Keempat, Komisi III DPR RI meminta Kejaksaan Tinggi NTT untuk memastikan bahwa proses:

  • Dakwaan,

  • Pelimpahan ke pengadilan, dan

  • Penuntutan

terhadap tersangka AKBP Fajar Widyadharma Lukman Sumaatmaja dan Stefani Heidi Doko Reihi berjalan sesuai dengan pasal-pasal yang relevan, yaitu:

  • Pasal 81 ayat (2) dan Pasal 82 ayat (1) jo Pasal 76E UU No. 17 Tahun 2016 tentang Penetapan Perppu No. 1 Tahun 2016 (Perubahan Kedua UU No. 23 Tahun 2002 tentang Perlindungan Anak),

  • Pasal 6 huruf c jo Pasal 15 ayat (1) huruf g UU No. 12 Tahun 2022 tentang Tindak Pidana Kekerasan Seksual (TPKS),

  • Pasal 45 ayat (1) jo Pasal 27 ayat (1) UU No. 1 Tahun 2024 tentang Perubahan Kedua atas UU No. 11 Tahun 2008 tentang Informasi dan Transaksi Elektronik (ITE),

  • Pasal 2 ayat (1) jo Pasal 10 jo Pasal 17 UU No. 21 Tahun 2007 tentang Pemberantasan Tindak Pidana Perdagangan Orang (TPPO).


Penegakan Hukum yang Berkeadilan untuk Anak dan Perempuan

Ketua APPA NTT, Asti Laka Lena, mengapresiasi langkah cepat dan transparan dari Polda NTT serta mendorong agar keadilan tidak hanya ditegakkan, tetapi juga berpihak pada korban. Ia menyebut bahwa 75 persen narapidana di NTT tersandung kasus kekerasan seksual, dan jika tak ditangani secara serius, situasi ini akan memperparah krisis sosial di daerah.

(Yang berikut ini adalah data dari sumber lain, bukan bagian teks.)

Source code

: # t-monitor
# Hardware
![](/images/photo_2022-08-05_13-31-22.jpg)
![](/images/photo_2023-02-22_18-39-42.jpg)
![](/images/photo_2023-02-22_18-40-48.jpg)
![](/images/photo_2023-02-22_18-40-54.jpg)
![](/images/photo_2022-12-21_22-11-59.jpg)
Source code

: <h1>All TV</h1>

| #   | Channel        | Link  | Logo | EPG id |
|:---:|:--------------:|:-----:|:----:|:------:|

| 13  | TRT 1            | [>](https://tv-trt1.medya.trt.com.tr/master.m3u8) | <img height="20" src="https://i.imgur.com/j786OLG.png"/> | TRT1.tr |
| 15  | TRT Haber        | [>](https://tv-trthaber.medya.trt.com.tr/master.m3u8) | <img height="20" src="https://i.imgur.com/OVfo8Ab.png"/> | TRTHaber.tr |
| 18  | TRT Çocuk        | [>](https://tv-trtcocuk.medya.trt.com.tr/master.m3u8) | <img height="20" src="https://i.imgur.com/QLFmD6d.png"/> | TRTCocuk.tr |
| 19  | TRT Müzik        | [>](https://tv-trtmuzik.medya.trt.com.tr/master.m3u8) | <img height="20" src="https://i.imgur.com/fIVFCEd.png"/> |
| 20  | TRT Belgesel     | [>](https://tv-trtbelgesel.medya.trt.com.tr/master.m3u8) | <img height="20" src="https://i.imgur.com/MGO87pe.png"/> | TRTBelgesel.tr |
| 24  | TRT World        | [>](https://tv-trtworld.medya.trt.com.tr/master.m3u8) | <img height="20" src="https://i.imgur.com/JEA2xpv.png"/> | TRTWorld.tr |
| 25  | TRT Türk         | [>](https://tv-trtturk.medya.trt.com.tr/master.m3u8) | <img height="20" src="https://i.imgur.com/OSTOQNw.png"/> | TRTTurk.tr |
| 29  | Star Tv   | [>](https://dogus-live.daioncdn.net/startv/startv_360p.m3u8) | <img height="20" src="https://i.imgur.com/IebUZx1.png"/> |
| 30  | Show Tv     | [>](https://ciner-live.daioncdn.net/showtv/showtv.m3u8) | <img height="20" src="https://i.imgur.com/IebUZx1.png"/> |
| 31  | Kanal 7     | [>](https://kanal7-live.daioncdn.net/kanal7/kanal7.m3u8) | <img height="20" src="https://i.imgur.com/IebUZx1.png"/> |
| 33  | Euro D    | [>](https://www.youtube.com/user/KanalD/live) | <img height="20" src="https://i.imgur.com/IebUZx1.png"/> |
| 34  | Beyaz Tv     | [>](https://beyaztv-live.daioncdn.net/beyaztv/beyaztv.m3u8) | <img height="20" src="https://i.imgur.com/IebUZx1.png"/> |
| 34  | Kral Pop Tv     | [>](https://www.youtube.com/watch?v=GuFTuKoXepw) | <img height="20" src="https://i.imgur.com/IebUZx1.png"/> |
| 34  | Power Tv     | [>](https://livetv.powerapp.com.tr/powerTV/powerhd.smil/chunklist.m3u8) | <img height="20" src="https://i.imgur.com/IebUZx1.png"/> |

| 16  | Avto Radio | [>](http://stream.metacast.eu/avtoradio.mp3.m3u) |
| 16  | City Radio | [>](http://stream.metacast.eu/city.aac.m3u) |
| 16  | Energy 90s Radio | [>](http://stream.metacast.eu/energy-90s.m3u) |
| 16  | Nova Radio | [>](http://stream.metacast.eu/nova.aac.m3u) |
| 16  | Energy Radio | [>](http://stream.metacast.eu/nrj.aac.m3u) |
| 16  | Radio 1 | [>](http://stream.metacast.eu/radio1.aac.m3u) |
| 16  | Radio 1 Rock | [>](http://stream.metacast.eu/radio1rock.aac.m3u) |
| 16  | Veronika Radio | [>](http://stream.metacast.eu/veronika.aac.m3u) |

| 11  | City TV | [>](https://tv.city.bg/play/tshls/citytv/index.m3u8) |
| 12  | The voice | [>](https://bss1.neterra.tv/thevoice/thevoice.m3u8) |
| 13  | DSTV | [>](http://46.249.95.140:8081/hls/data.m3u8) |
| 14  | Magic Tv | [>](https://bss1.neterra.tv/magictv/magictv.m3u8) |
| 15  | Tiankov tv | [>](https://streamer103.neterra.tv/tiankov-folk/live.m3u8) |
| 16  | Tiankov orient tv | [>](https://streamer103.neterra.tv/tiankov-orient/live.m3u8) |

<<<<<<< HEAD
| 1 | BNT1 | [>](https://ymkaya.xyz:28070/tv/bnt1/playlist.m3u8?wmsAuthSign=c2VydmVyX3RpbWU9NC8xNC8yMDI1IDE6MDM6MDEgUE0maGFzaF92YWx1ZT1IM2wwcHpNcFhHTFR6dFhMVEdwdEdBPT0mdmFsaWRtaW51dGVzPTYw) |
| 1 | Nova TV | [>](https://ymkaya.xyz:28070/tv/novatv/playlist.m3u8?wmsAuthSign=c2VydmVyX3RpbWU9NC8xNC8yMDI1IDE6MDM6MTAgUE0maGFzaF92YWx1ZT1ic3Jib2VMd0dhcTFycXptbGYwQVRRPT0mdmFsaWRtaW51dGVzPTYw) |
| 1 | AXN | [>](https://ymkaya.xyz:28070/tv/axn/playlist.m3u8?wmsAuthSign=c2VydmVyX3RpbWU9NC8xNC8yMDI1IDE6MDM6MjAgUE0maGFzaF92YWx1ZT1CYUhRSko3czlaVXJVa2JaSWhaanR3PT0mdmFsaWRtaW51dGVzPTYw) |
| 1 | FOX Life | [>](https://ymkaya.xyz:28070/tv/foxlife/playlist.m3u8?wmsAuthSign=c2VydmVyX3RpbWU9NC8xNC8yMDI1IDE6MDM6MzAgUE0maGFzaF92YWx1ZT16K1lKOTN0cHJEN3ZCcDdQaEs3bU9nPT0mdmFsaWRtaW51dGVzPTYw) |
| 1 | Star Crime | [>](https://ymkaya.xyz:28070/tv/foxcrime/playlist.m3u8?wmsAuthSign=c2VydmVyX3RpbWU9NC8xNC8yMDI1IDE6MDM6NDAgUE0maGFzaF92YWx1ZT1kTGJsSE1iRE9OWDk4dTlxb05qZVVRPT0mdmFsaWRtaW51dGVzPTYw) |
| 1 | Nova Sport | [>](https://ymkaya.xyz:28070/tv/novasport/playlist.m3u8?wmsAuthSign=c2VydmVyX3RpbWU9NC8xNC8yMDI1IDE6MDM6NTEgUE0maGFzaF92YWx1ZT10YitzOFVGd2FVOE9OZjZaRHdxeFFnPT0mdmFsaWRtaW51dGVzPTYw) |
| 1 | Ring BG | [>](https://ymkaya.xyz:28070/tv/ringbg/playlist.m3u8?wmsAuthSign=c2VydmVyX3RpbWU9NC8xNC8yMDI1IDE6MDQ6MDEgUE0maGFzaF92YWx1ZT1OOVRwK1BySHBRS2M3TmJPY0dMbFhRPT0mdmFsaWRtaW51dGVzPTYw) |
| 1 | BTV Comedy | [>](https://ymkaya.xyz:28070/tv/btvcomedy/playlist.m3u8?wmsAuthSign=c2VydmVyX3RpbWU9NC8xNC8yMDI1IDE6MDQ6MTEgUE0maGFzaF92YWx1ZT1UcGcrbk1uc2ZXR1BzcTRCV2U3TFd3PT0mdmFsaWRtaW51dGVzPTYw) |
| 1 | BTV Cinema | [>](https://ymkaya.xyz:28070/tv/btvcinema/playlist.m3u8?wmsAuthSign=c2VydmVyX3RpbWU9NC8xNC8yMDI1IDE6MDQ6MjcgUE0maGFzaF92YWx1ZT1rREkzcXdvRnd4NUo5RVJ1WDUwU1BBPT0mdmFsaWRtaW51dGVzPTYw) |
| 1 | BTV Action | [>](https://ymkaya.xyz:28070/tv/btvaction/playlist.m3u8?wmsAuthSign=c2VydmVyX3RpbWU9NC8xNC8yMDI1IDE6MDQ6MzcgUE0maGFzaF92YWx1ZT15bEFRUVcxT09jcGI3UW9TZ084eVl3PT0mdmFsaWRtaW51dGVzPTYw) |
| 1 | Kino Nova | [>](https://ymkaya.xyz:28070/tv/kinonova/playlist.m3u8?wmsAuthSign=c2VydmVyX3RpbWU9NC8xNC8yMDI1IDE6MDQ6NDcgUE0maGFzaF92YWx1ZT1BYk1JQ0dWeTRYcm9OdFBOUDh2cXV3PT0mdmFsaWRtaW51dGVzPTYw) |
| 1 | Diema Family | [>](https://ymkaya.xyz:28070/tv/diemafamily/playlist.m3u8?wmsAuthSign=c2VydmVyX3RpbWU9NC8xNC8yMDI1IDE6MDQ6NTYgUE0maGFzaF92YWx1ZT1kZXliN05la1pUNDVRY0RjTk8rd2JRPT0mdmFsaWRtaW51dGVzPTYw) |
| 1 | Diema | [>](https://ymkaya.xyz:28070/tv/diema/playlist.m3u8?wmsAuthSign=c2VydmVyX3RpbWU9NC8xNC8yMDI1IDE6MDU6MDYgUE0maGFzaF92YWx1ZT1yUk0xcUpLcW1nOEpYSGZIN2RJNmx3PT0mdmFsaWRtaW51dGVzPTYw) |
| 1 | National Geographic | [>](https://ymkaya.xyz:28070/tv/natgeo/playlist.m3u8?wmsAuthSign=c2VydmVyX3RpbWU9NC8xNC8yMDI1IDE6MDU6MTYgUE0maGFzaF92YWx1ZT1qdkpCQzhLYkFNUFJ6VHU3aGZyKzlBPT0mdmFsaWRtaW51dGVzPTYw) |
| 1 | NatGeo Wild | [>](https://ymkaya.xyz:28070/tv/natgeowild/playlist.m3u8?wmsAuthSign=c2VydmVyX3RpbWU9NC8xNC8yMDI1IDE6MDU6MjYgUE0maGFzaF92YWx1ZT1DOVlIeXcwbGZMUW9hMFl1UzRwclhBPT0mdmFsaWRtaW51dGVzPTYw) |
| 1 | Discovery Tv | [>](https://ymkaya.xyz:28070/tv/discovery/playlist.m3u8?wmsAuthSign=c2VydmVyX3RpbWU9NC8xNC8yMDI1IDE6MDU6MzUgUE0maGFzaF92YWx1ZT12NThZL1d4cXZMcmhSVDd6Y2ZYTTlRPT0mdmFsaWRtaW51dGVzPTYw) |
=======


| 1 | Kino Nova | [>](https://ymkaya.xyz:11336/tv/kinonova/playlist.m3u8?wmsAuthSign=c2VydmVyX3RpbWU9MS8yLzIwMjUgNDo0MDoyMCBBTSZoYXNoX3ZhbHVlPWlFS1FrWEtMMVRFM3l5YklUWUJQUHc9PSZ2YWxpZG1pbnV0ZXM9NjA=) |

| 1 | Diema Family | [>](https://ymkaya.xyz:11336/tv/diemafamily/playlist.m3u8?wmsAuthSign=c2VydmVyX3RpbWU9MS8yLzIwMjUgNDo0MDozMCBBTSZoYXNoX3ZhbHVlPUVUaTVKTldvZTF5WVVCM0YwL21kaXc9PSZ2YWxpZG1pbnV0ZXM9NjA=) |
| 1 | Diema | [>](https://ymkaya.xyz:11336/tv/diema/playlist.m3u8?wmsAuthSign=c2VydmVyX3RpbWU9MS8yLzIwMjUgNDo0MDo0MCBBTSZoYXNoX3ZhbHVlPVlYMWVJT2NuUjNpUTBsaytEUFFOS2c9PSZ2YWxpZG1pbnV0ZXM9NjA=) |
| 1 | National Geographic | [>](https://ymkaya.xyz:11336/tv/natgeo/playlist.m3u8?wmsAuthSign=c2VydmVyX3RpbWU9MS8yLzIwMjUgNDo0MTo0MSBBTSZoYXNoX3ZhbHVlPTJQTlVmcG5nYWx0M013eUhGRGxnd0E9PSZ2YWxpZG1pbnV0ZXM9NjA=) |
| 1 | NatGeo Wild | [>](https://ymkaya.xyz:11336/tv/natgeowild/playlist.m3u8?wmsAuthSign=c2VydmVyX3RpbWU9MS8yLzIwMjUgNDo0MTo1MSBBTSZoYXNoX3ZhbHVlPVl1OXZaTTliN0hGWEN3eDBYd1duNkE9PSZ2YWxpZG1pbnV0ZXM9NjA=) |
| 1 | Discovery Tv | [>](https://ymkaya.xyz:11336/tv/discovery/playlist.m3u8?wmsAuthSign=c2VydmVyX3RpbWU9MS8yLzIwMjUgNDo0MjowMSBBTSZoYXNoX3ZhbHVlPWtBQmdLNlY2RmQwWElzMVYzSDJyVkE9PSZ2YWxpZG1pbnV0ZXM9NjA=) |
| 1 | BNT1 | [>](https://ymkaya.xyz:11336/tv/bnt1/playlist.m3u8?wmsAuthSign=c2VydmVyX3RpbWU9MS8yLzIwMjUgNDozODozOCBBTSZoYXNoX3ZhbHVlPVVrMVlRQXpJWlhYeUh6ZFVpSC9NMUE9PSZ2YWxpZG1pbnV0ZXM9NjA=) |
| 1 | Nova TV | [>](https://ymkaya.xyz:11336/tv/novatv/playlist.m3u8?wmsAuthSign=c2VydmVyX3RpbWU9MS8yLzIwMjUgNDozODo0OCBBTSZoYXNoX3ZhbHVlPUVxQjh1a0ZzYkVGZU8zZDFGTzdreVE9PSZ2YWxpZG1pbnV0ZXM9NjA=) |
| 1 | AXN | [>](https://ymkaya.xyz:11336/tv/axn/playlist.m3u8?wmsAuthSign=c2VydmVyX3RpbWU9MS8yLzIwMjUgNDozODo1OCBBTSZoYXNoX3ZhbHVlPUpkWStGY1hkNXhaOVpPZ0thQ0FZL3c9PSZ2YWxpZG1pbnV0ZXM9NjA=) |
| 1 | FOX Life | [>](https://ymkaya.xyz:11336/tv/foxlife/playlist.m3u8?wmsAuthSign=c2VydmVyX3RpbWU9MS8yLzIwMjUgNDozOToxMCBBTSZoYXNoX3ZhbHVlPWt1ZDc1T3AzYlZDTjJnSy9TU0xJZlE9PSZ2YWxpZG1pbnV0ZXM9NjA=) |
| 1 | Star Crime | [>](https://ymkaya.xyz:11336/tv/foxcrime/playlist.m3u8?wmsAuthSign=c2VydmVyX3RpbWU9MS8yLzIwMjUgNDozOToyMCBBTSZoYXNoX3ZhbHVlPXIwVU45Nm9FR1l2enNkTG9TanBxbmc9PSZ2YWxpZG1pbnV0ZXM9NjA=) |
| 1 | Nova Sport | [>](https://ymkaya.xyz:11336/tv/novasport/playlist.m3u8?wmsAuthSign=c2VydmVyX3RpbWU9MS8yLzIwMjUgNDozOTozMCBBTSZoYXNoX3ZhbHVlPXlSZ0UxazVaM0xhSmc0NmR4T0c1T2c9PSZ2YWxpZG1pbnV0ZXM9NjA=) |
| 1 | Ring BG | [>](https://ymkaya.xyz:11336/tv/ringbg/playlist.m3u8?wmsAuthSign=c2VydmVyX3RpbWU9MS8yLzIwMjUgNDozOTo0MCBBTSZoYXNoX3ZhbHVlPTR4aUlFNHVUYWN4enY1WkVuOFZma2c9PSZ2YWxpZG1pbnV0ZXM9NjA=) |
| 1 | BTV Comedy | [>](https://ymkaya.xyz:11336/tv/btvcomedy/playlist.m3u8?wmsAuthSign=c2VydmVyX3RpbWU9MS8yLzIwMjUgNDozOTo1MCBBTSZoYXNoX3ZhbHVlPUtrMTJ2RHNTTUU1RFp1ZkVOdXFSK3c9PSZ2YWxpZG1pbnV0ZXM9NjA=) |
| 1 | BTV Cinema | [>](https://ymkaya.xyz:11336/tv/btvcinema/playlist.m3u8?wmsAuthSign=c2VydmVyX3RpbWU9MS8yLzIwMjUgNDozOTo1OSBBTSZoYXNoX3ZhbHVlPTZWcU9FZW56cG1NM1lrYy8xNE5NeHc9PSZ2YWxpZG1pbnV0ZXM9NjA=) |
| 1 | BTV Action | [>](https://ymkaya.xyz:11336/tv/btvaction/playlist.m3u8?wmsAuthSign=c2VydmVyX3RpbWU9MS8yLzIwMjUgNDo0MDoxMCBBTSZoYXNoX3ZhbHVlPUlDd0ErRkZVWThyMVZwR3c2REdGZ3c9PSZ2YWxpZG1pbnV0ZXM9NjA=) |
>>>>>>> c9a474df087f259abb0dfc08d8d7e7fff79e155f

“Kami ingin NTT menjadi tempat yang aman bagi perempuan dan anak. Keadilan harus ditegakkan secara penuh, bukan hanya pada pelaku, tetapi juga dalam perlindungan terhadap korban,” ujarnya.


Komisi III DPR RI menegaskan komitmennya untuk terus mengawal proses hukum ini sampai tuntas, menjadikan kasus ini sebagai momentum nasional untuk membenahi sistem perlindungan hukum bagi perempuan dan anak, serta membongkar jaringan kejahatan seksual dan perdagangan orang hingga ke akar-akarnya.